- _ASSIGNMENT_
The answer must consist of every line in the data below that holds the word "available".

-- SOURCE MATERIAL follows --

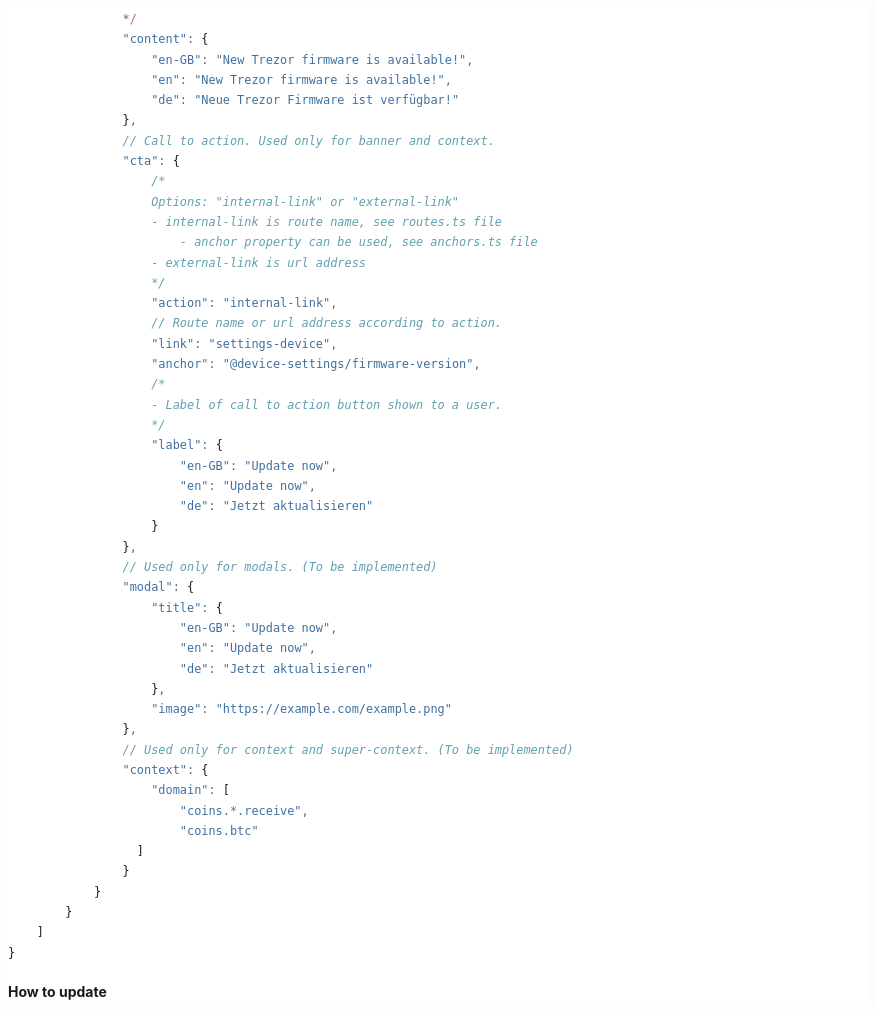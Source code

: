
 ```javascript
                */
                "content": {
                    "en-GB": "New Trezor firmware is available!",
                    "en": "New Trezor firmware is available!",
                    "de": "Neue Trezor Firmware ist verfügbar!"
                },
                // Call to action. Used only for banner and context.
                "cta": {
                    /*
                    Options: "internal-link" or "external-link"
                    - internal-link is route name, see routes.ts file
                        - anchor property can be used, see anchors.ts file
                    - external-link is url address
                    */
                    "action": "internal-link",
                    // Route name or url address according to action.
                    "link": "settings-device",
                    "anchor": "@device-settings/firmware-version",
                    /*
                    - Label of call to action button shown to a user.
                    */
                    "label": {
                        "en-GB": "Update now",
                        "en": "Update now",
                        "de": "Jetzt aktualisieren"
                    }
                },
                // Used only for modals. (To be implemented)
                "modal": {
                    "title": {
                        "en-GB": "Update now",
                        "en": "Update now",
                        "de": "Jetzt aktualisieren"
                    },
                    "image": "https://example.com/example.png"
                },
                // Used only for context and super-context. (To be implemented)
                "context": {
                    "domain": [
                        "coins.*.receive",
                        "coins.btc"
                  ]
                }
            }
        }
    ]
}
```

#### How to update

-- SOURCE MATERIAL concluded --

- _ANSWER AREA_
                    "en-GB": "New Trezor firmware is available!",
                    "en": "New Trezor firmware is available!",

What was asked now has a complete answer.